> _WORK INSTRUCTIONS_:
Repeat each entry as written and leave the images out of the copy.
Segment Start: TASK INPUTS
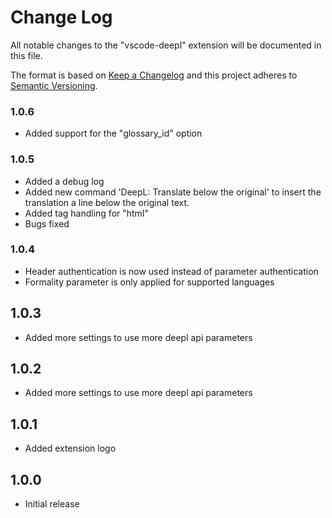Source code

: # Change Log

All notable changes to the "vscode-deepl" extension will be documented in this file.

The format is based on [Keep a Changelog](http://keepachangelog.com/) and this project adheres to [Semantic Versioning](http://semver.org/).

### 1.0.6

- Added support for the "glossary_id" option

### 1.0.5

- Added a debug log
- Added new command 'DeepL: Translate below the original' to insert the translation a line below the original text.
- Added tag handling for "html"
- Bugs fixed 

### 1.0.4

- Header authentication is now used instead of parameter authentication
- Formality parameter is only applied for supported languages

## 1.0.3

- Added more settings to use more deepl api parameters

## 1.0.2

- Added more settings to use more deepl api parameters

## 1.0.1

- Added extension logo

## 1.0.0

- Initial release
Segment End: TASK INPUTS
> _EXERCISE RESULT_:
Source code

: # Change Log

All notable changes to the "vscode-deepl" extension will be documented in this file.

The format is based on [Keep a Changelog](http://keepachangelog.com/) and this project adheres to [Semantic Versioning](http://semver.org/).

### 1.0.6

- Added support for the "glossary_id" option

### 1.0.5

- Added a debug log
- Added new command 'DeepL: Translate below the original' to insert the translation a line below the original text.
- Added tag handling for "html"
- Bugs fixed 

### 1.0.4

- Header authentication is now used instead of parameter authentication
- Formality parameter is only applied for supported languages

## 1.0.3

- Added more settings to use more deepl api parameters

## 1.0.2

- Added more settings to use more deepl api parameters

## 1.0.1

- Added extension logo

## 1.0.0

- Initial release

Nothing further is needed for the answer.